→ **Problem statement**
Find each line below where the word "detector" occurs, and copy it.

→ **Dataset**
[Start of Attachment]

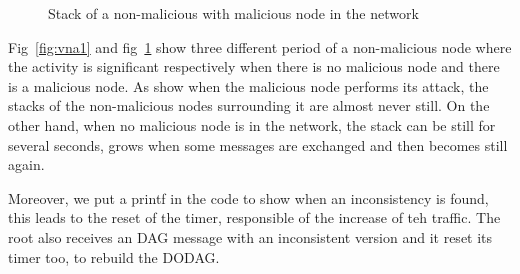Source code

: \documentclass{report}
\begin{document}
\begin{figure}
    \caption{Stack of a non-malicious with malicious node in the network}
\label{fig:vna2}
\end{figure}

Fig~\ref{fig:vna1} and fig~\ref{fig:vna2} show
three different period of a non-malicious node
where the activity is significant respectively when there is no
malicious node and there is a malicious node.
As show when the malicious node performs its attack, the stacks of the
non-malicious nodes surrounding it are almost never still. On the other
hand, when no malicious node is in the network, the stack can be still
for several seconds, grows when some messages are exchanged and then
becomes still again.

Moreover, we put a printf in the code to show when an inconsistency is
found, this leads to the reset of the timer, responsible of the increase
of teh traffic. The root also receives an DAG message with an
inconsistent version and it reset its timer too, to rebuild the \textsc{DODAG}.\\
\end{document}
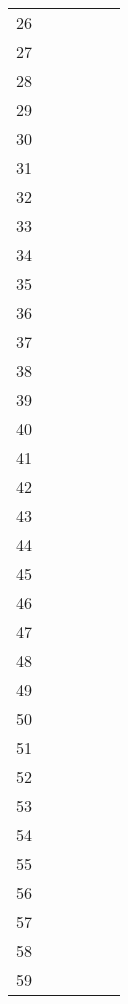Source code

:\begin{longtable}[l]{|c|X|X|X|X|X|}
	26 	& 					& 					& 					& 					\\ 
	27 	& 					& 					& 					&					\\ 	
	28 	& 					& 					& 					&					\\ 
	29 	& 		 			& 					& 					& 					\\ 
	30 	& 					& 					& 					& 					\\ 
	31 	& 					& 					& 					&					\\ 	
	32 	& 					& 					& 					&					\\ 
	33 	& 		 			& 					& 					& 					\\ 
	34 	& 					& 					& 					& 					\\ 
	35 	& 					& 					& 					&					\\ 	
	36 	& 					& 					& 					&					\\ 
	37 	& 		 			& 					& 					& 					\\ 
	38 	& 					& 					& 					& 					\\ 
	39 	& 					& 					& 					&					\\ 	
	40 	& 					& 					& 					&					\\ 
	41 	& 		 			& 					& 					& 					\\ 
	42 	& 					& 					& 					& 					\\ 
	43 	& 					& 					& 					&					\\ 	
	44 	& 					& 					& 					&					\\ 
	45 	& 		 			& 					& 					& 					\\ 
	46 	& 					& 					& 					& 					\\ 
	47 	& 					& 					& 					&					\\ 	
	48 	& 					& 					& 					&					\\ \hline
	49 	& 		 			& 					& 					& 					\\ 
	50 	& 					& 					& 					& 					\\ 
	51 	& 					& 					& 					&					\\ 	
	52 	& 					& 					& 					&					\\ 
	53 	& 		 			& 					& 					& 					\\ 
	54 	& 					& 					& 					& 					\\ 
	55 	& 					& 					& 					&					\\ 	
	56 	& 					& 					& 					&					\\ 
	57 	& 		 			& 					& 					& 					\\ 
	58 	& 					& 					& 					& 					\\ 
	59 	& 					& 					& 					&					\\ 	

\end{longtable}

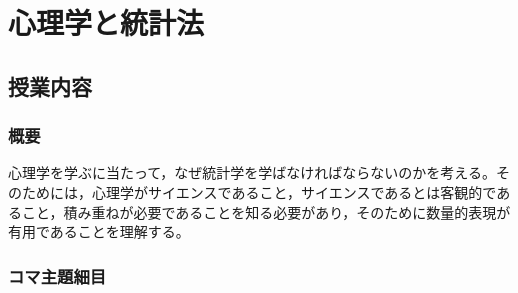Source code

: \section{心理学と統計法}
\label{b01_Introduction}
\subsection{授業内容}
\subsubsection{概要}
心理学を学ぶに当たって，なぜ統計学を学ばなければならないのかを考える。そのためには，心理学がサイエンスであること，サイエンスであるとは客観的であること，積み重ねが必要であることを知る必要があり，そのために数量的表現が有用であることを理解する。
\subsubsection{コマ主題細目}
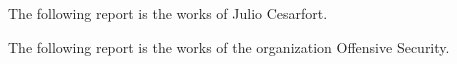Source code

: \documentclass[12pt]{extarticle}
\begin{document}
\pagebreak
\begin{LARGE}
The following report is the works of Julio Cesarfort.\\ \cite{Ref:Sample1}
\end{LARGE}
\pagebreak
{}
\label{example1}

\pagebreak
\begin{LARGE}
\noindent The following report is the works of the organization Offensive Security.\\ \cite{Ref:Sample2}
\end{LARGE}
\pagebreak
\label{example2}

 
 
\end{document}
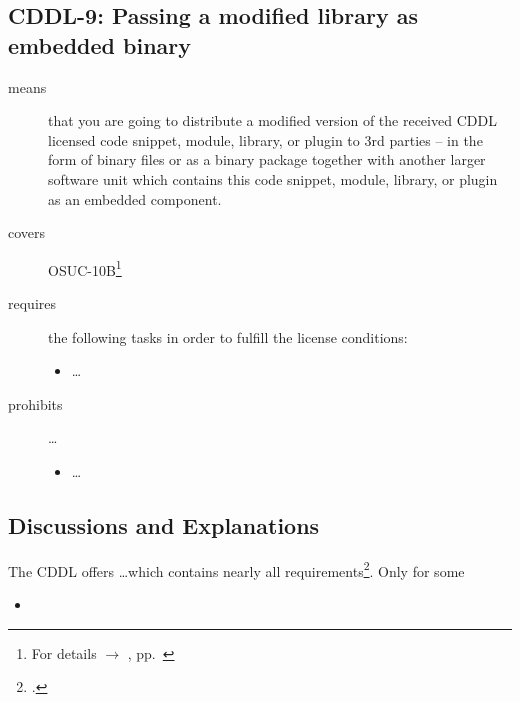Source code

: \subsection{CDDL-9: Passing a modified library as embedded binary}
\label{OSUC-10B-CDDL}

\begin{description}
\item[means] that you are going to distribute a modified version of the received
CDDL licensed code snippet, module, library, or plugin to 3rd parties -- in the
form of binary files or as a binary package together with another larger
software unit which contains this code snippet, module, library, or plugin as an
embedded component.
\item[covers] OSUC-10B\footnote{For details $\rightarrow$ \oslic, pp.\
\pageref{OSUC-10B-DEF}}
\item[requires] the following tasks in order to fulfill the license conditions:
\begin{itemize}
  
  \item \ldots
  
\end{itemize}

\item[prohibits] \ldots
\begin{itemize}
  \item \ldots
\end{itemize}
\end{description}

\subsection{Discussions and Explanations}
\label{CDDLDiscussion}

The CDDL offers \ldots which contains nearly all
requirements\footcite[cf.][\nopage wp.\ §3]{Cddl10OsiLicense2004a}. Only for some

\begin{itemize}

  \item 

\end{itemize}


%

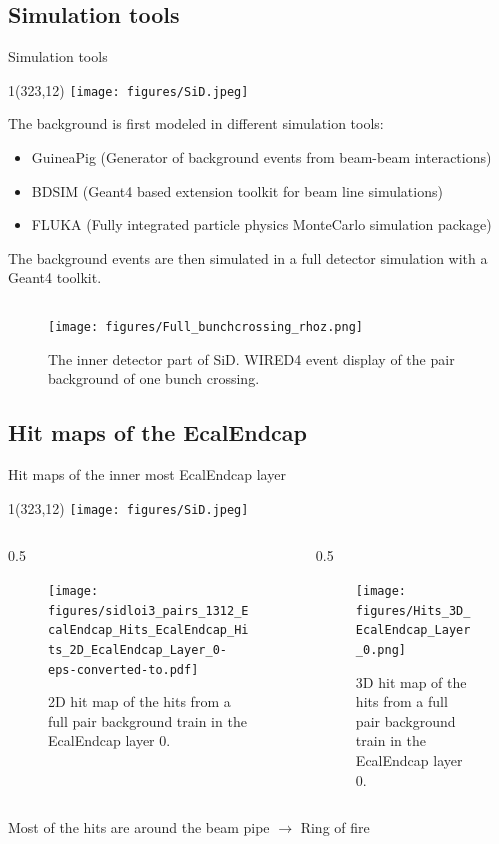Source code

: \documentclass[xcolor={dvipsnames}]{beamer}
\newcommand{\sidlogo}{
  \setlength{\TPHorizModule}{1pt}
  \setlength{\TPVertModule}{1pt}
  \begin{textblock}{1}(323,12)
   \texttt{[image: figures/SiD.jpeg]}
  \end{textblock}
  }
\begin{document}
\subsection{Simulation tools}
\begin{frame}{Simulation tools}
\sidlogo
The background is first modeled in different simulation tools:\\
\begin{itemize}
\item \alert{GuineaPig} (Generator of background events from beam-beam interactions)
\item \alert{BDSIM} (Geant4 based extension toolkit for beam line simulations)
\item \alert{FLUKA} (Fully integrated particle physics MonteCarlo simulation package)
\end{itemize}
\vspace*{0.5cm}
The background events are then simulated in a \alert{full detector simulation} with a Geant4 toolkit.\\
\vspace*{0.2cm}
\begin{figure}
	\begin{columns}
         \flushright
        \texttt{[image: figures/Full\_bunchcrossing\_rhoz.png]}
        \caption{\small The inner detector part of SiD. WIRED4 event display of the pair background of one bunch crossing.}
      \end{columns}
\end{figure}
\end{frame}

\subsection{Hit maps of the EcalEndcap}
\begin{frame}{Hit maps of the inner most EcalEndcap layer}
\sidlogo
\begin{columns}[T]
\begin{column}[b]{0.5\textwidth}
 \begin{figure}
\centering
\texttt{[image: figures/sidloi3\_pairs\_1312\_EcalEndcap\_Hits\_EcalEndcap\_Hits\_2D\_EcalEndcap\_Layer\_0-eps-converted-to.pdf]}
\caption{\small 2D hit map of the hits from a full pair background train in the EcalEndcap layer 0.}
\end{figure}
\end{column}
\begin{column}[b]{0.5\textwidth}
 \begin{figure}
\centering
\texttt{[image: figures/Hits\_3D\_EcalEndcap\_Layer\_0.png]}
\caption{\small 3D hit map of the hits from a full pair background train in the EcalEndcap layer 0.}
\end{figure}
\end{column}
\end{columns}
Most of the hits are around the beam pipe $\rightarrow$ Ring of fire
\end{frame}
\end{document}
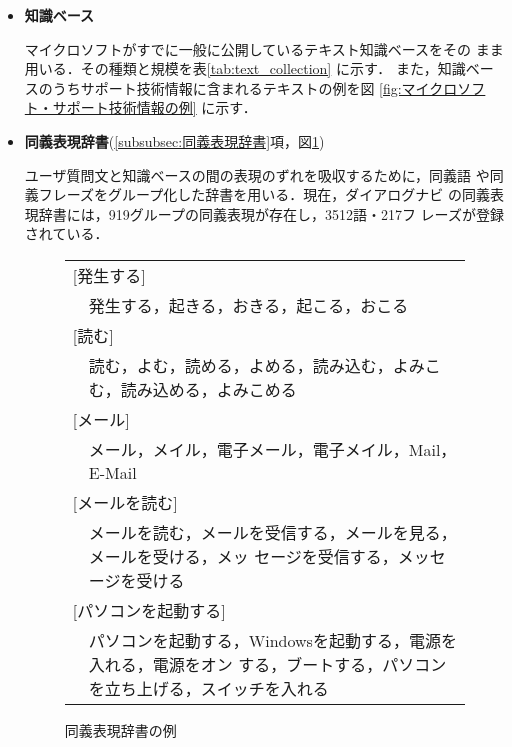 \begin{itemize}
 \item {\bf 知識ベース}

       マイクロソフトがすでに一般に公開しているテキスト知識ベースをその
       まま用いる．その種類と規模を表\ref{tab:text_collection} に示す．
       また，知識ベースのうちサポート技術情報に含まれるテキストの例を図
       \ref{fig:マイクロソフト・サポート技術情報の例} に示す．

 \item {\bf 同義表現辞書}(\ref{subsubsec:同義表現辞書}項，図\ref{fig:同義表現辞書})

       ユーザ質問文と知識ベースの間の表現のずれを吸収するために，同義語
       や同義フレーズをグループ化した辞書を用いる．現在，ダイアログナビ
       の同義表現辞書には，919グループの同義表現が存在し，3512語・217フ
       レーズが登録されている．

\begin{figure}
 \begin{center}
  \footnotesize
  \begin{tabular}{|c@{}p{10cm}|} \hline
   \multicolumn{2}{|l|}{[発生する]} \\
   \hspace{5mm} & 発生する，起きる，おきる，起こる，おこる \\
   \multicolumn{2}{|l|}{[読む]} \\
   \hspace{5mm} & 読む，よむ，読める，よめる，読み込む，よみこむ，読み込める，よみこめる \\
   \multicolumn{2}{|l|}{[メール]} \\
   \hspace{5mm} & メール，メイル，電子メール，電子メイル，Mail，E-Mail \\
   \multicolumn{2}{|l|}{[メールを読む]} \\
   \hspace{5mm} & メールを読む，メールを受信する，メールを見る，メールを受ける，メッ
   セージを受信する，メッセージを受ける \\
   \multicolumn{2}{|l|}{[パソコンを起動する]} \\
   \hspace{5mm} & パソコンを起動する，Windowsを起動する，電源を入れる，電源をオン
   する，ブートする，パソコンを立ち上げる，スイッチを入れる \\
   \hline
  \end{tabular}

  \caption{同義表現辞書の例} \label{fig:同義表現辞書}
 \end{center}
\end{figure}


\end{itemize}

[End of Attachment]

→ **Answer box**
The background events are then simulated in a \alert{full detector simulation} with a Geant4 toolkit.\\
        \caption{\small The inner detector part of SiD. WIRED4 event display of the pair background of one bunch crossing.}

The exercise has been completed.